This blog was co-authored by Jessica Osborn and Annabel Schiff, both Senior Manager, Partners for the FiDA Partnership
Well over half of the world’s population is now online, with more than 3 billion people all over the world using social media each month. Social interactions that previously took place in the analogue world are increasingly happening online. The way in which social networks are deeply embedded in our lives makes them a promising foundation for digital financial services (DFS). Chinese tech companies such as Tencent – China’s social media and messaging colossus – have seized this opportunity to an extent not yet seen elsewhere. Tencent’s use of social media and entertainment for financial services’ growth offers valuable lessons for sub-Saharan Africa. The Mastercard Foundation for Finance in a Digital Africa (FiDA Partnership) recently traveled to China with financial services leaders working in Africa to learn these lessons first hand.

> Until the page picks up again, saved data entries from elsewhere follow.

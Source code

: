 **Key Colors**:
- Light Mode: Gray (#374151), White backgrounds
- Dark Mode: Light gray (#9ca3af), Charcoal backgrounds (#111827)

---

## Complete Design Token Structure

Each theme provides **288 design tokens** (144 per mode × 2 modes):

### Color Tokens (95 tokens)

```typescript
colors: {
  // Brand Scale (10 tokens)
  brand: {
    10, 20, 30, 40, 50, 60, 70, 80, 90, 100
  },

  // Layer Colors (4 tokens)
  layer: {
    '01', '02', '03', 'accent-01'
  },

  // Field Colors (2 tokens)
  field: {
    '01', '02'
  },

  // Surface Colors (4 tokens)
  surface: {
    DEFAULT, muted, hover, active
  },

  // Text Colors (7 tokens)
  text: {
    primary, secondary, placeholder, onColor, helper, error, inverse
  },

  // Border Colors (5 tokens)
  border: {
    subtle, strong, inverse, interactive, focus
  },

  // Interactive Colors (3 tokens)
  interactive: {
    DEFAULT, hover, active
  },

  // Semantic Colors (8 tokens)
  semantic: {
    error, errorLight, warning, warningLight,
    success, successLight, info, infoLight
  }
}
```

Socially Embedded Customer Acquisition Strategies in China
Social first, finance in the background
It serves millions of people with financial services, moving billions of Yuan per day through one of the world’s largest payments systems, yet Tencent’s core business is not finance but social networking and entertainment. Their product portfolio includes their flagship messaging services – WeChat and QQ, music streaming and social gaming, such as Arena of Valor, the highest grossing game and most downloaded app the world has ever seen.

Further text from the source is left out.